What the task asks
If pictures appear in the lines below, skip them and copy exactly the lines from the one containing "YouTube or Music" through the one containing "Enter the information", and nothing else.

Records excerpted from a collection
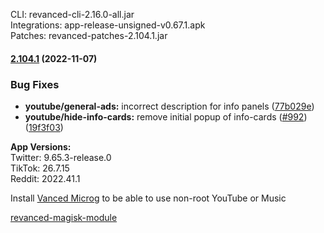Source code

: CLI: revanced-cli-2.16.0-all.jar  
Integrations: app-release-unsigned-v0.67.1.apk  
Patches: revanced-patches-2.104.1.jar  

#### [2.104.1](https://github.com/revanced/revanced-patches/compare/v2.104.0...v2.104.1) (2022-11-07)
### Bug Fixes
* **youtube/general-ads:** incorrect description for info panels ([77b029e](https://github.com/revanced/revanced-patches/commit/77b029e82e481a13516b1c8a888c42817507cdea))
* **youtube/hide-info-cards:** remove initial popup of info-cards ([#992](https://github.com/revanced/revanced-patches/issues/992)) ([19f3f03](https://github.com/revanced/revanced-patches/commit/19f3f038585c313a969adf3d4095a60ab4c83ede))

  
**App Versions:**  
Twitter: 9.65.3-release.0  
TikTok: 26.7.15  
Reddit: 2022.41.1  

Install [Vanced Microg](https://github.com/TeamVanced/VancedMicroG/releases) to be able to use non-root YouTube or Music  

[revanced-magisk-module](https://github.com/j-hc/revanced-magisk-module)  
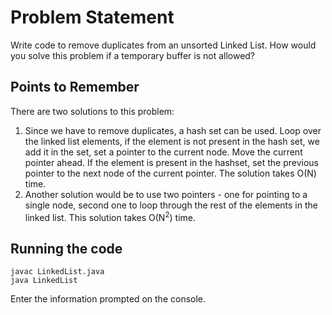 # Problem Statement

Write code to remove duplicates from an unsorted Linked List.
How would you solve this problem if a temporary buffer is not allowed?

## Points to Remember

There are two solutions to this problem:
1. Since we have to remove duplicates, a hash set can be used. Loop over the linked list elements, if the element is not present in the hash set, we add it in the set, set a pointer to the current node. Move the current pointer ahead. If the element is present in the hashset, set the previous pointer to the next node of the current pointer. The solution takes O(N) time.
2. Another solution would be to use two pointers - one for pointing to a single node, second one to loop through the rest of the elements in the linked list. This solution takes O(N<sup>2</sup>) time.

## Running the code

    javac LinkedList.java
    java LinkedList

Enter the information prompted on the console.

* * *

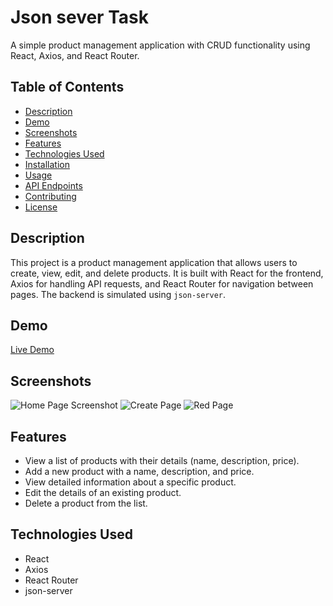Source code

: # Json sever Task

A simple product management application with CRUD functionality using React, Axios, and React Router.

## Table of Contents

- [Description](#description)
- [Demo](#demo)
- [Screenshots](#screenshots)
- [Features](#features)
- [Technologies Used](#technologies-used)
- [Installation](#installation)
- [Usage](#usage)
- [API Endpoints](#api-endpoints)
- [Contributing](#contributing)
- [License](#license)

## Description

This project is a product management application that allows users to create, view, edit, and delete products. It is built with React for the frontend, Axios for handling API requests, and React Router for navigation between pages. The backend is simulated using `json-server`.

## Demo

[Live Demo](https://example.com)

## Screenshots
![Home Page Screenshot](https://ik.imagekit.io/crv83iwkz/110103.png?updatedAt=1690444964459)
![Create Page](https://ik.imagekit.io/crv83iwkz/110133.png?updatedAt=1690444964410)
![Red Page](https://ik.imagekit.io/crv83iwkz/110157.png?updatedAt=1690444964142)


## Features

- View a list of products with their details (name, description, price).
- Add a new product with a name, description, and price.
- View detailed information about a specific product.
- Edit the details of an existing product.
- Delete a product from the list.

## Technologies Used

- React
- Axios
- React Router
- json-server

Reply
Install [Vanced Microg](https://github.com/TeamVanced/VancedMicroG/releases) to be able to use non-root YouTube or Music  

[revanced-magisk-module](https://github.com/j-hc/revanced-magisk-module)  
 # Problem Statement

Write code to remove duplicates from an unsorted Linked List.
How would you solve this problem if a temporary buffer is not allowed?

## Points to Remember

There are two solutions to this problem:
1. Since we have to remove duplicates, a hash set can be used. Loop over the linked list elements, if the element is not present in the hash set, we add it in the set, set a pointer to the current node. Move the current pointer ahead. If the element is present in the hashset, set the previous pointer to the next node of the current pointer. The solution takes O(N) time.
2. Another solution would be to use two pointers - one for pointing to a single node, second one to loop through the rest of the elements in the linked list. This solution takes O(N<sup>2</sup>) time.

## Running the code

    javac LinkedList.java
    java LinkedList

Enter the information prompted on the console.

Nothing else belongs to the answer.